Open Population Spatial Capture Recapture: a Gentle Introduction with an Application
Speaker: Richard Glennie (University of St Andrews)
What is this seminar about?
Open population spatial capture-recapture (openSCR): a statistical method to estimate detectability, survival, recruitment, immigration/emigration, density, and spatial distribution of a population from repeated detections (by visual transect, camera trapping, hair snares, or acoustics) of identifiable individuals across multiple detectors.
Who is this seminar for?
This is a seminar of two halves. In the first half, I will give a gentle statistical introduction to these methods for people who are unfamiliar with them. In the second half, I present a case study that I hope will interest both beginners and experienced users of these methods.
What will the gentle introduction cover?
I’ll describe the intuition behind the complex statistical ideas (e.g. latent variable regression, continuous-time hidden Markov models and thinned point processes) that are brought together to make inference from openSCR possible. The methods are presented in Glennie, R, Borchers, DL, Murchie, M, Harmsen, BJ, Foster, RJ. Open population maximum likelihood spatial capture-recapture. Biometrics. 2019; 75: 1345 – 1355. https://doi.org/10.1111/biom.13078
What is the case study?
The case study is a multi-year, photo-ID survey on bottlenose dolphins in Barataria Bay, Louisiana that has been monitored due to the impact of the nearby Deepwater Horizon oil spill. Over 2000 capture histories have been collected between 2010 and 2019. The aim is to estimate how density varies across space and how population dynamics vary over time.

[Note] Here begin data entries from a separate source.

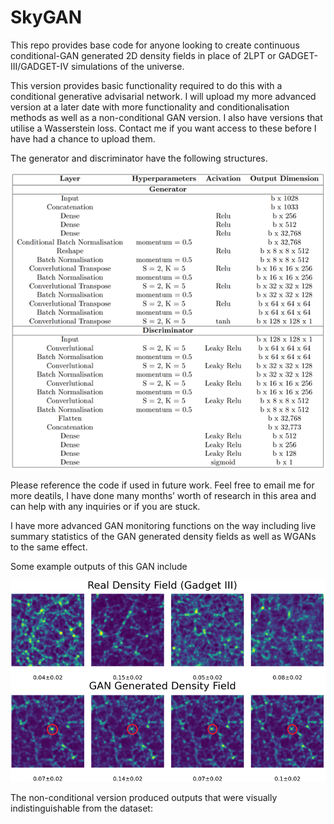 # SkyGAN

This repo provides base code for anyone looking to create continuous conditional-GAN generated 2D density fields in place of 2LPT or GADGET-III/GADGET-IV simulations of the universe. 

This version provides basic functionality required to do this with a conditional generative advisarial network. I will upload my more advanced version at a later date with more functionality and conditionalisation methods as well as a non-conditional GAN version. I also have versions that utilise a Wasserstein loss. Contact me if you want access to these before I have had a chance to upload them.

The generator and discriminator have the following structures.


![](images/Model_Table.png)


Please reference the code if used in future work. Feel free to email me for more deatils, I have done many months’ worth of research in this area and can help with any inquiries or if you are stuck. 

I have more advanced GAN monitoring functions on the way including live summary statistics of the GAN generated density fields as well as WGANs to the same effect.

Some example outputs of this GAN include



![](images/cGAN_output.png)


The non-conditional version produced outputs that were visually indistinguishable from the dataset:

What will I find out during the seminar?
What we will find is that inference using methods can provide a rich and detailed picture of a population. However, we will also find that openSCR presents challenges and shortcomings in all model components: detection, movement, population dynamics, and spatial distribution. I will argue that each issue that arises in the case study points to more general problems in applying openSCR. Calling into question the assumptions and complex models being employed and (I hope) instigating further research.